> [ASSIGNMENT] Keep the wording of each record exactly the same when you repeat it, and leave out pictures.

> [PROVIDED INFORMATION]
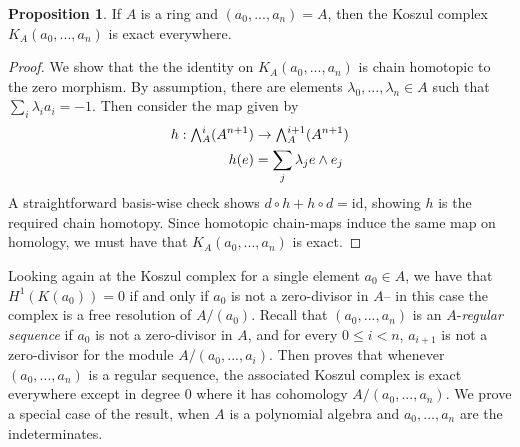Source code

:\documentclass[a4paper]{article}
\theoremstyle{definition}
\newtheorem{prop}[defn]{Proposition}
\theoremstyle{remark}
\newcommand{\Exter}{\mathchoice{{\textstyle\bigwedge}}%
    {{\bigwedge}}%
    {{\textstyle\wedge}}%
    {{\scriptstyle\wedge}}}
\begin{document}
\begin{prop}\label{koszul-unitideal}
    If \(A\) is a ring and \((a_0,...,a_n)=A\), then the
    Koszul complex \(K_A(a_0,...,a_n)\) is exact everywhere.
    \begin{proof}
        We show that the the identity on \(K_A(a_0,...,a_n)\) is chain
        homotopic to the zero morphism. By assumption, there are elements
        \(\lambda_0,...,\lambda_n\in A\) such that \(\sum_i \lambda_i a_i =-1\).
        Then consider the map given by
        \begin{align*}
            h: \Exter^i_A(A^{n+1})&\rightarrow \Exter^{i+1}_A(A^{n+1})\\
            h(e)&= \sum_j \lambda_j e\wedge e_j
        \end{align*}
        A straightforward basis-wise check shows \(d\circ h + h\circ d =
        \text{id}\), showing \(h\) is the required chain homotopy. Since
        homotopic chain-maps induce the same map on homology, we must have that
        \(K_A(a_0,...,a_n)\) is exact.
    \end{proof}
\end{prop}

Looking again at the Koszul complex for a single element \(a_0\in A\),
we have that \(H^1(K(a_0))=0\) if and only if \(a_0\) is not a
zero-divisor in \(A\)-- in this case the complex is a free resolution of
\(A/(a_0)\).  Recall that \((a_0,...,a_n)\) is an \(A\)-\textit{regular
sequence} if \(a_0\) is not a zero-divisor in \(A\), and for every \(0\leq i <
n\), \(a_{i+1}\) is not a zero-divisor for the module \(A/(a_0,...,a_i)\). Then
 proves that whenever \((a_0,...,a_n)\) is
a regular sequence, the associated Koszul complex is exact everywhere except in
degree \(0\) where it has cohomology \(A/(a_0,...,a_n)\). We prove a special
case of the result, when \(A\) is a polynomial algebra and \(a_0,...,a_n\) are
the indeterminates.
\end{document}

> [SOLUTION BELOW]
Source code

:\documentclass[a4paper]{article}
\theoremstyle{definition}
\newtheorem{prop}[defn]{Proposition}
\theoremstyle{remark}
\newcommand{\Exter}{\mathchoice{{\textstyle\bigwedge}}%
    {{\bigwedge}}%
    {{\textstyle\wedge}}%
    {{\scriptstyle\wedge}}}
\begin{document}
\begin{prop}\label{koszul-unitideal}
    If \(A\) is a ring and \((a_0,...,a_n)=A\), then the
    Koszul complex \(K_A(a_0,...,a_n)\) is exact everywhere.
    \begin{proof}
        We show that the the identity on \(K_A(a_0,...,a_n)\) is chain
        homotopic to the zero morphism. By assumption, there are elements
        \(\lambda_0,...,\lambda_n\in A\) such that \(\sum_i \lambda_i a_i =-1\).
        Then consider the map given by
        \begin{align*}
            h: \Exter^i_A(A^{n+1})&\rightarrow \Exter^{i+1}_A(A^{n+1})\\
            h(e)&= \sum_j \lambda_j e\wedge e_j
        \end{align*}
        A straightforward basis-wise check shows \(d\circ h + h\circ d =
        \text{id}\), showing \(h\) is the required chain homotopy. Since
        homotopic chain-maps induce the same map on homology, we must have that
        \(K_A(a_0,...,a_n)\) is exact.
    \end{proof}
\end{prop}

Looking again at the Koszul complex for a single element \(a_0\in A\),
we have that \(H^1(K(a_0))=0\) if and only if \(a_0\) is not a
zero-divisor in \(A\)-- in this case the complex is a free resolution of
\(A/(a_0)\).  Recall that \((a_0,...,a_n)\) is an \(A\)-\textit{regular
sequence} if \(a_0\) is not a zero-divisor in \(A\), and for every \(0\leq i <
n\), \(a_{i+1}\) is not a zero-divisor for the module \(A/(a_0,...,a_i)\). Then
 proves that whenever \((a_0,...,a_n)\) is
a regular sequence, the associated Koszul complex is exact everywhere except in
degree \(0\) where it has cohomology \(A/(a_0,...,a_n)\). We prove a special
case of the result, when \(A\) is a polynomial algebra and \(a_0,...,a_n\) are
the indeterminates.
\end{document}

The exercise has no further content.